Task prompt → Return exactly the lines of the records below, starting at the line that contains "4.5\% & $+6.7$ & $+7.5$ & $+8.4$ & 53.5\% \\" and ending at the line that contains "Pigeonhole Principle (Contrapositive", with both of those lines kept.

Available records →
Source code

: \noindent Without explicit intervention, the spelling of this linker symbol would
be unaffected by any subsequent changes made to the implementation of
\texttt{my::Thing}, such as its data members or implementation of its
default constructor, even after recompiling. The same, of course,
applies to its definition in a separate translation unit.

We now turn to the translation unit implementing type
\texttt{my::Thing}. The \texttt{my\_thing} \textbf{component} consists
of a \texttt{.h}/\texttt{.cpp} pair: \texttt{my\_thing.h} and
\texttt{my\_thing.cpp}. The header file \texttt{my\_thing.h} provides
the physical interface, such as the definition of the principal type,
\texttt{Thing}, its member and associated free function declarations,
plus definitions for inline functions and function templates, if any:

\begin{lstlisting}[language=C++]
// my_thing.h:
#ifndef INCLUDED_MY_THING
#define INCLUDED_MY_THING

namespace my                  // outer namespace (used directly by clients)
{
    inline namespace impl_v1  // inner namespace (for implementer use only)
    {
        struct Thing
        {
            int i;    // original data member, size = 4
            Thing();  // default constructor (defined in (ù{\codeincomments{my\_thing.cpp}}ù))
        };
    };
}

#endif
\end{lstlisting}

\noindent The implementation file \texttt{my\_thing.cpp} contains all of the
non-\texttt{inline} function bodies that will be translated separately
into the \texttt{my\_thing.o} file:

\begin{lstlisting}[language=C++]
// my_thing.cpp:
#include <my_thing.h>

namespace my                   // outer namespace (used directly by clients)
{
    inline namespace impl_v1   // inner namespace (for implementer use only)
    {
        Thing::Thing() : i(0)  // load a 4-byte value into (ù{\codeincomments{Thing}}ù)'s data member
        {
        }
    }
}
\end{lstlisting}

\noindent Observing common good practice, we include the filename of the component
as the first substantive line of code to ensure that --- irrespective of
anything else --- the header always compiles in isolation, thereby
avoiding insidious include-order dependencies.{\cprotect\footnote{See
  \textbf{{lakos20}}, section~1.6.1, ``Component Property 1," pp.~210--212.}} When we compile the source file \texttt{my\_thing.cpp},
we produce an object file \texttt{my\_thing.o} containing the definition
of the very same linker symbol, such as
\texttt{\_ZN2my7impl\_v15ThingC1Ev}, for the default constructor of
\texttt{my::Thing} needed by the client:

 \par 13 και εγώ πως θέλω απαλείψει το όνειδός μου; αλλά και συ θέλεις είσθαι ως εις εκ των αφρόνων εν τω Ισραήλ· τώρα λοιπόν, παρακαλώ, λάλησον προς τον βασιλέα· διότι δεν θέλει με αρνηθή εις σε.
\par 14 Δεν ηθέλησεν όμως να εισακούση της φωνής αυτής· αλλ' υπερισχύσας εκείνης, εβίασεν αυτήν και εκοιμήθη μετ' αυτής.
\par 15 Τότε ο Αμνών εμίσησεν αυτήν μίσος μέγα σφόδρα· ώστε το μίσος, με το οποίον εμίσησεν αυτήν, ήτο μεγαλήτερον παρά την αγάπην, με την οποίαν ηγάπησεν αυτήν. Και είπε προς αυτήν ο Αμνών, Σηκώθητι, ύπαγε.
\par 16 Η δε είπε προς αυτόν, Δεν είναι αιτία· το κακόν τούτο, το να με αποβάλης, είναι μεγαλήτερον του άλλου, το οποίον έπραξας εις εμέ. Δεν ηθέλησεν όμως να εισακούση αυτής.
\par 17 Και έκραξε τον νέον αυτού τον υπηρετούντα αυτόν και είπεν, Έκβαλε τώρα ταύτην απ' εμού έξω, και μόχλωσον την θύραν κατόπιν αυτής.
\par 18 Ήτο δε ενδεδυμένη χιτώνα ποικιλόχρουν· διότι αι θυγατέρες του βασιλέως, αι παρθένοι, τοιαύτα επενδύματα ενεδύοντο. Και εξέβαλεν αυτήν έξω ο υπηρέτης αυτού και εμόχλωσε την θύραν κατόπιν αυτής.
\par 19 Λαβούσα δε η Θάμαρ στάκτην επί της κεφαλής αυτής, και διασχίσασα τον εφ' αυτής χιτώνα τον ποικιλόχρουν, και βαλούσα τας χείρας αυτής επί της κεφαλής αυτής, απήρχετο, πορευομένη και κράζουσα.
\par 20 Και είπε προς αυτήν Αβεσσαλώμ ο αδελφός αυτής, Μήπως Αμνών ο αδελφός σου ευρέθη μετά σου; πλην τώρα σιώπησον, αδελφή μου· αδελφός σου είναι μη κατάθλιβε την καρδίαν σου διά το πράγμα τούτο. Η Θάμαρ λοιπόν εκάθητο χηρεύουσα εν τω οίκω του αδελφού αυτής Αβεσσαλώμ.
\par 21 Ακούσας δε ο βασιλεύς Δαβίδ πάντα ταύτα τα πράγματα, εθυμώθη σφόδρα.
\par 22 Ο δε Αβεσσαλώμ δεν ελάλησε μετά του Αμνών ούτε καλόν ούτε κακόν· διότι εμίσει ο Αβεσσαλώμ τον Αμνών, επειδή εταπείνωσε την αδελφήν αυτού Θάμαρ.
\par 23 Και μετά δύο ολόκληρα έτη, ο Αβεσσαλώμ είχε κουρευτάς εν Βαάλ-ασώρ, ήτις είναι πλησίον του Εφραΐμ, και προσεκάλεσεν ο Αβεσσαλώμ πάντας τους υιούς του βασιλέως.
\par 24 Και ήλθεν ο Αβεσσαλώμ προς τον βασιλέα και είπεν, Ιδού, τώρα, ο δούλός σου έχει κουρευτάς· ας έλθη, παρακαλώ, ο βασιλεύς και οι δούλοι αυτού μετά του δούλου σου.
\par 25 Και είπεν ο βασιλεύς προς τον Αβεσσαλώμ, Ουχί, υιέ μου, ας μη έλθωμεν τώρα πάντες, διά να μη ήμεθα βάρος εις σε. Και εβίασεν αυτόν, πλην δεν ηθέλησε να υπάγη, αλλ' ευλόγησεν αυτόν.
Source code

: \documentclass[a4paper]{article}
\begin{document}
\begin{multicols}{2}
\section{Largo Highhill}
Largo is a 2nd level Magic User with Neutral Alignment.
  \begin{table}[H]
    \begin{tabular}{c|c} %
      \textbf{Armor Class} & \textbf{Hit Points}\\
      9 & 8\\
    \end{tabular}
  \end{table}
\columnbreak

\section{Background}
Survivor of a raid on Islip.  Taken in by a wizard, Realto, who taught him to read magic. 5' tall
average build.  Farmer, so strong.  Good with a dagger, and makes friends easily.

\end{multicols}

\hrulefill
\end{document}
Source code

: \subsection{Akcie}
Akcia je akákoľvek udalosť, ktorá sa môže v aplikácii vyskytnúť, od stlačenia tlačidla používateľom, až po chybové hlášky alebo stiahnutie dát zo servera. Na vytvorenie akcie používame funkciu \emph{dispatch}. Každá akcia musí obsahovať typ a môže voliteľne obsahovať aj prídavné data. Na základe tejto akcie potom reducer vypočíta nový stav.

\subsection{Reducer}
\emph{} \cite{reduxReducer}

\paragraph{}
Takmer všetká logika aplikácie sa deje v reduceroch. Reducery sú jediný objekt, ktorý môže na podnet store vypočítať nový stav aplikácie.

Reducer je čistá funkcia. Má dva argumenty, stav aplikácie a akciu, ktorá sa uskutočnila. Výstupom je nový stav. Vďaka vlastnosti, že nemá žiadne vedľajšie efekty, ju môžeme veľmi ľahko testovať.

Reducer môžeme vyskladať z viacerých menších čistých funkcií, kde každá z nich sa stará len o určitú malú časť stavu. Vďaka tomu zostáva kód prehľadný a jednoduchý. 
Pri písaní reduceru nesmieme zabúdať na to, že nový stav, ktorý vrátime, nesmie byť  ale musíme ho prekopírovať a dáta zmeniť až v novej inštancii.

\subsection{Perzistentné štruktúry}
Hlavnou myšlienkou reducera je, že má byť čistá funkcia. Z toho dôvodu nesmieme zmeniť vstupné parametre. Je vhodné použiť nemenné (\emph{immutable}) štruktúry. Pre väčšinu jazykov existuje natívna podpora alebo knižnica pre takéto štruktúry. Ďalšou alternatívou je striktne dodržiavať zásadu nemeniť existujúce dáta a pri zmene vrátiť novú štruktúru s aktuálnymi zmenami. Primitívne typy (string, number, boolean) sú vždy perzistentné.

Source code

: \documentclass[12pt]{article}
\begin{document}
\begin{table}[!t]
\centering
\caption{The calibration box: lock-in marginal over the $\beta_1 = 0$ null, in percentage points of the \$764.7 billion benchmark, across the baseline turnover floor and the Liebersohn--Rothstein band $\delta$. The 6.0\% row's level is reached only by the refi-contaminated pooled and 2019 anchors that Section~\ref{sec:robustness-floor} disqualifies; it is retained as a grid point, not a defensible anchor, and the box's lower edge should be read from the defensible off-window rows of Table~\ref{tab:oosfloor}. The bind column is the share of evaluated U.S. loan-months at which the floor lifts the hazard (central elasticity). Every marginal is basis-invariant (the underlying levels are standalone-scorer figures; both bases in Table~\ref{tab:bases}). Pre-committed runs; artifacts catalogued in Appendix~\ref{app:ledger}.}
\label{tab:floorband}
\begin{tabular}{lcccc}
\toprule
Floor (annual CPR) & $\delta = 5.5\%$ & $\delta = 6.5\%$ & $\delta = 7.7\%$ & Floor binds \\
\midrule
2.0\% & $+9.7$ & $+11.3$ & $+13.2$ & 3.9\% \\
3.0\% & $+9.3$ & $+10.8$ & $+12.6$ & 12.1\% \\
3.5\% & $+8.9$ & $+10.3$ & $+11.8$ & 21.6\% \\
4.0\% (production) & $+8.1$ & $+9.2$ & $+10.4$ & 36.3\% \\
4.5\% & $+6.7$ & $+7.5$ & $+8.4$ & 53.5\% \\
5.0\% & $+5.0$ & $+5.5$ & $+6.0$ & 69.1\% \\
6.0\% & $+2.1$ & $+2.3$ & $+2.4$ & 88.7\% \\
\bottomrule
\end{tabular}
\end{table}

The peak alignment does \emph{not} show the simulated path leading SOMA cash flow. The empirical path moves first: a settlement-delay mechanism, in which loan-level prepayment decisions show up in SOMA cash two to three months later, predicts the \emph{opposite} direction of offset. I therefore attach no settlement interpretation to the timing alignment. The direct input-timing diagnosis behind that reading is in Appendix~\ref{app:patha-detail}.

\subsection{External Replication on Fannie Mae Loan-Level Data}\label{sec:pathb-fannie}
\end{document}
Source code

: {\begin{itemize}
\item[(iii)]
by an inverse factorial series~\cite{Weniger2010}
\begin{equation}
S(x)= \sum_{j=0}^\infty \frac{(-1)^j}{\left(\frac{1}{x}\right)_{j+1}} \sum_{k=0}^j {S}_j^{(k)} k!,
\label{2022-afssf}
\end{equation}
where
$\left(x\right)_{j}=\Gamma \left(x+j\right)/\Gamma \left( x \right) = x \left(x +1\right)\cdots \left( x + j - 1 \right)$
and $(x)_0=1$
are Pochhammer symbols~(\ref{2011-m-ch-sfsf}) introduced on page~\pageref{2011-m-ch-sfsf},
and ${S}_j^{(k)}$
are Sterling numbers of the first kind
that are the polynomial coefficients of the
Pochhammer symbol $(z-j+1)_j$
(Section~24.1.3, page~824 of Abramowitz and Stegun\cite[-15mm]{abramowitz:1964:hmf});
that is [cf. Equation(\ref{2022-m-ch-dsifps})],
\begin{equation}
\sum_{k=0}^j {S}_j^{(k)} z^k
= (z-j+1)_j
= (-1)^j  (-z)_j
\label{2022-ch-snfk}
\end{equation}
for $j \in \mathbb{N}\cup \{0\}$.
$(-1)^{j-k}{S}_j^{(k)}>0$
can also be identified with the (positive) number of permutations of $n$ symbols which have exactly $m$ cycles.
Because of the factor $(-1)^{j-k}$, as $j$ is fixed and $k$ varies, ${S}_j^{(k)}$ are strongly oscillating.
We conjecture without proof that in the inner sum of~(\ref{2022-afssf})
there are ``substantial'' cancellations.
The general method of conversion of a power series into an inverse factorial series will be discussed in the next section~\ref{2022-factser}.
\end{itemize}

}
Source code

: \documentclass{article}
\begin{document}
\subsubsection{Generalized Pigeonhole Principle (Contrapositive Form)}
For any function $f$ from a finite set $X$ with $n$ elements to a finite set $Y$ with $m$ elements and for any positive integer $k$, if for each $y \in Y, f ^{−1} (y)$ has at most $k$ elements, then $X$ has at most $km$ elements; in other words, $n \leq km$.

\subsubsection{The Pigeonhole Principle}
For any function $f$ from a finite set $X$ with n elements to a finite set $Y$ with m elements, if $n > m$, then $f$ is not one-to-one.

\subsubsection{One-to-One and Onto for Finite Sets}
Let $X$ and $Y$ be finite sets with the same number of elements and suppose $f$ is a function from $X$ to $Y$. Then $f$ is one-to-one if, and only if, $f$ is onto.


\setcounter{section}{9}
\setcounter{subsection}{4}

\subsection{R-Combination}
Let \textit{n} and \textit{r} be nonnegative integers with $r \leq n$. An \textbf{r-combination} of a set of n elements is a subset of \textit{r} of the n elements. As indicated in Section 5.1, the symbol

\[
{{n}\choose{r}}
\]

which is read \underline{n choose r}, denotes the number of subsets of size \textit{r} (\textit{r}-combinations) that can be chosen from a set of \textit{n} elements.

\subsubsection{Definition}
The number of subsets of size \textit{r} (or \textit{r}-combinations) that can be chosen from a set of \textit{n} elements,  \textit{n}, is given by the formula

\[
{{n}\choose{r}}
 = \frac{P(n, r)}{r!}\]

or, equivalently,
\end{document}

Solved problem →
4.5\% & $+6.7$ & $+7.5$ & $+8.4$ & 53.5\% \\
5.0\% & $+5.0$ & $+5.5$ & $+6.0$ & 69.1\% \\
6.0\% & $+2.1$ & $+2.3$ & $+2.4$ & 88.7\% \\
\bottomrule
\end{tabular}
\end{table}

The peak alignment does \emph{not} show the simulated path leading SOMA cash flow. The empirical path moves first: a settlement-delay mechanism, in which loan-level prepayment decisions show up in SOMA cash two to three months later, predicts the \emph{opposite} direction of offset. I therefore attach no settlement interpretation to the timing alignment. The direct input-timing diagnosis behind that reading is in Appendix~\ref{app:patha-detail}.

\subsection{External Replication on Fannie Mae Loan-Level Data}\label{sec:pathb-fannie}
\end{document}
Source code

: {\begin{itemize}
\item[(iii)]
by an inverse factorial series~\cite{Weniger2010}
\begin{equation}
S(x)= \sum_{j=0}^\infty \frac{(-1)^j}{\left(\frac{1}{x}\right)_{j+1}} \sum_{k=0}^j {S}_j^{(k)} k!,
\label{2022-afssf}
\end{equation}
where
$\left(x\right)_{j}=\Gamma \left(x+j\right)/\Gamma \left( x \right) = x \left(x +1\right)\cdots \left( x + j - 1 \right)$
and $(x)_0=1$
are Pochhammer symbols~(\ref{2011-m-ch-sfsf}) introduced on page~\pageref{2011-m-ch-sfsf},
and ${S}_j^{(k)}$
are Sterling numbers of the first kind
that are the polynomial coefficients of the
Pochhammer symbol $(z-j+1)_j$
(Section~24.1.3, page~824 of Abramowitz and Stegun\cite[-15mm]{abramowitz:1964:hmf});
that is [cf. Equation(\ref{2022-m-ch-dsifps})],
\begin{equation}
\sum_{k=0}^j {S}_j^{(k)} z^k
= (z-j+1)_j
= (-1)^j  (-z)_j
\label{2022-ch-snfk}
\end{equation}
for $j \in \mathbb{N}\cup \{0\}$.
$(-1)^{j-k}{S}_j^{(k)}>0$
can also be identified with the (positive) number of permutations of $n$ symbols which have exactly $m$ cycles.
Because of the factor $(-1)^{j-k}$, as $j$ is fixed and $k$ varies, ${S}_j^{(k)}$ are strongly oscillating.
We conjecture without proof that in the inner sum of~(\ref{2022-afssf})
there are ``substantial'' cancellations.
The general method of conversion of a power series into an inverse factorial series will be discussed in the next section~\ref{2022-factser}.
\end{itemize}

}
Source code

: \documentclass{article}
\begin{document}
\subsubsection{Generalized Pigeonhole Principle (Contrapositive Form)}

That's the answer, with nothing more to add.